Records from a data collection.
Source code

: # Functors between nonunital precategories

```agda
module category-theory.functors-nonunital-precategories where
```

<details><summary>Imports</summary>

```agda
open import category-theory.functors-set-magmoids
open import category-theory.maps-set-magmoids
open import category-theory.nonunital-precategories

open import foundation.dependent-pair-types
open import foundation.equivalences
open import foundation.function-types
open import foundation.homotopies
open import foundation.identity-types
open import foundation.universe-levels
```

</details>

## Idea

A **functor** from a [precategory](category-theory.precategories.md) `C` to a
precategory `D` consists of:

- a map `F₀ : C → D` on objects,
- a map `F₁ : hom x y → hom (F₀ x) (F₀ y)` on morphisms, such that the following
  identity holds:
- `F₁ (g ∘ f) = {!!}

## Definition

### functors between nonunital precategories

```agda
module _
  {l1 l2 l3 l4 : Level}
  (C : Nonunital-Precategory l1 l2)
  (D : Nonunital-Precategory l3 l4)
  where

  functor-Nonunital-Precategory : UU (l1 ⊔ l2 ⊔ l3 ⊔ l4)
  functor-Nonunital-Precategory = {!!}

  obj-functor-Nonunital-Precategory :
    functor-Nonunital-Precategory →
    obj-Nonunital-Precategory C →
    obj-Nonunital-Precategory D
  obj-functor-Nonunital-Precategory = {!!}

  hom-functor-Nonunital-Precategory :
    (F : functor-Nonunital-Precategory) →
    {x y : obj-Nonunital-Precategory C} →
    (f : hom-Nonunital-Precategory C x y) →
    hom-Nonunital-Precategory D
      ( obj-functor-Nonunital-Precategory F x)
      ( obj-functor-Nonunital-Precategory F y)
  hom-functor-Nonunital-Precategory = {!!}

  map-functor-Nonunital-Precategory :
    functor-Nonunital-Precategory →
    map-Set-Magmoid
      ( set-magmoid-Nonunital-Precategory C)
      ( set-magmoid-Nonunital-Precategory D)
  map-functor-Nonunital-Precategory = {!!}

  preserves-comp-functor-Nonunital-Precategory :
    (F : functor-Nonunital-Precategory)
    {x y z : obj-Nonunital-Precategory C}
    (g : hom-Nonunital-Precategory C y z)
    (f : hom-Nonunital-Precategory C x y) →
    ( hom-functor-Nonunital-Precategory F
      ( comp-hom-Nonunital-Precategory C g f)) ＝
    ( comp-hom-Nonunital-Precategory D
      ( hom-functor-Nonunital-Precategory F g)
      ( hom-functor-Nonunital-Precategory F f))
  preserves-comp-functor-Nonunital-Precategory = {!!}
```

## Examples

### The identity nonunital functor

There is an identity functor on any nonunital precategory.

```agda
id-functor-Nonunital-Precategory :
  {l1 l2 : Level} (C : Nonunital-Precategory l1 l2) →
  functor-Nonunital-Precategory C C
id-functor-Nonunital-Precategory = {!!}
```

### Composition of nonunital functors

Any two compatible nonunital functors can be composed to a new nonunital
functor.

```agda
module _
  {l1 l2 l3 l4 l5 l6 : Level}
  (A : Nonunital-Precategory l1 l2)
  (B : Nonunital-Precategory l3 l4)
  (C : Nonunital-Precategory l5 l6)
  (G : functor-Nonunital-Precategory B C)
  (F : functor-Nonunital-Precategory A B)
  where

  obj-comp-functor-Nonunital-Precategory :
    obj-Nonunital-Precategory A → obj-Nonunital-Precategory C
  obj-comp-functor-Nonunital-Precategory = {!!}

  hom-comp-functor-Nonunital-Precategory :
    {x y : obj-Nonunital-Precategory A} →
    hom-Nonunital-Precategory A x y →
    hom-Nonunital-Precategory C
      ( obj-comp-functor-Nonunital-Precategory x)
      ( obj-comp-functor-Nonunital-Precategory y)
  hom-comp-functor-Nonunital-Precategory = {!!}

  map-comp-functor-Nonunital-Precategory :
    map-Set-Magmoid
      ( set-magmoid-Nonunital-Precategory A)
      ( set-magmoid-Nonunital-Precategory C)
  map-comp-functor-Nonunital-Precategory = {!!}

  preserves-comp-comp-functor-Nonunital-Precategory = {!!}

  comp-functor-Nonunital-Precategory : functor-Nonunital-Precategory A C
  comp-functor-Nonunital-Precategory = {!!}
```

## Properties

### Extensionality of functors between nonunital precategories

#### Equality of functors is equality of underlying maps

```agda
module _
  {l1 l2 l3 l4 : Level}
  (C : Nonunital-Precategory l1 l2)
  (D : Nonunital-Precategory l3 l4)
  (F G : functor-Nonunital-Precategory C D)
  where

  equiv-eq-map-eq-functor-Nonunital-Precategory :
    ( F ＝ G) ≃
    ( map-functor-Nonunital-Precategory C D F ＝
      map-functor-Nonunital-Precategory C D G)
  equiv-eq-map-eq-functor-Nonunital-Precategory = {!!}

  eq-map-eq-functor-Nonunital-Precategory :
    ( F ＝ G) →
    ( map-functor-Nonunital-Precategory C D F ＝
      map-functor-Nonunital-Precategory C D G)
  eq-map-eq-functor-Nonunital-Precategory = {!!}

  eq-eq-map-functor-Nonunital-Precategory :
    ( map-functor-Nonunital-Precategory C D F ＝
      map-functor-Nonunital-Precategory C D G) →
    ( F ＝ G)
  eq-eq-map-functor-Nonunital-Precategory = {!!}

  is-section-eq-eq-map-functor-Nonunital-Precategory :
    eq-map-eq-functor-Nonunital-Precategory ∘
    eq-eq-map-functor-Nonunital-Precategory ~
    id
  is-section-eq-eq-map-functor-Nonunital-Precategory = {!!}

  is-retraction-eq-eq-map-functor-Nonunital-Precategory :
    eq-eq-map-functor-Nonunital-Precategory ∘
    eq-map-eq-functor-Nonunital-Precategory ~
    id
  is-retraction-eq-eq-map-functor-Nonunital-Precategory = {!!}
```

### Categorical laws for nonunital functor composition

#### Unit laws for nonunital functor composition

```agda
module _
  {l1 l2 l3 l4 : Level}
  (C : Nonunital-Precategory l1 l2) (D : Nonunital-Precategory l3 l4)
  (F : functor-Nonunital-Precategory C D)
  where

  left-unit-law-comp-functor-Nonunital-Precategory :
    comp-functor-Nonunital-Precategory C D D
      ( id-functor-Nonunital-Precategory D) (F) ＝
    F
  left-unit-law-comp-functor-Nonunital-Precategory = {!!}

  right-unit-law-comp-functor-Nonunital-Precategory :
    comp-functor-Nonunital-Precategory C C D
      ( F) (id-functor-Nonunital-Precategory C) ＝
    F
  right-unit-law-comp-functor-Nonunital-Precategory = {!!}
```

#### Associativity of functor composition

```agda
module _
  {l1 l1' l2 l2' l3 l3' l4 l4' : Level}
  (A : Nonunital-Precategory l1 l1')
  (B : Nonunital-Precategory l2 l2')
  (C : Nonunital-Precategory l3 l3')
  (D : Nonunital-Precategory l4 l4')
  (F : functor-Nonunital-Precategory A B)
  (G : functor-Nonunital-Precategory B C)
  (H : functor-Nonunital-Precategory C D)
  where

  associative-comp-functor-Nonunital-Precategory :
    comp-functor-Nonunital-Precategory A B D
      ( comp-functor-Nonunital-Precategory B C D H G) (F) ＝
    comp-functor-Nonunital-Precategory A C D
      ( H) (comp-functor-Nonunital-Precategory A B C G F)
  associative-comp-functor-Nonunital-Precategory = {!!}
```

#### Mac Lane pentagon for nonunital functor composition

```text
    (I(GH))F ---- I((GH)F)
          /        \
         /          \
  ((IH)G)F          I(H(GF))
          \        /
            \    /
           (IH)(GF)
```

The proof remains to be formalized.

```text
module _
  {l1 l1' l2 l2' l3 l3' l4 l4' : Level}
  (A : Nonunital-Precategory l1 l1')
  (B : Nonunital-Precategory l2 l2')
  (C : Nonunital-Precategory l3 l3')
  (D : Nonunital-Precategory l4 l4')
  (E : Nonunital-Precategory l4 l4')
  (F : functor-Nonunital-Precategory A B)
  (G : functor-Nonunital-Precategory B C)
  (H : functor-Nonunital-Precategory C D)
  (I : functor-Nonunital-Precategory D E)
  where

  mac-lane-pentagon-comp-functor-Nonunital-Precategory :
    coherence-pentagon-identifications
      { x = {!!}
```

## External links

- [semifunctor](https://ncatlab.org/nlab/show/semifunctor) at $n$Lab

PROMPT.
In these entries, please give the number of lines holding the string "identity" and nothing more.

RESULT FOR THIS EXERCISE.
4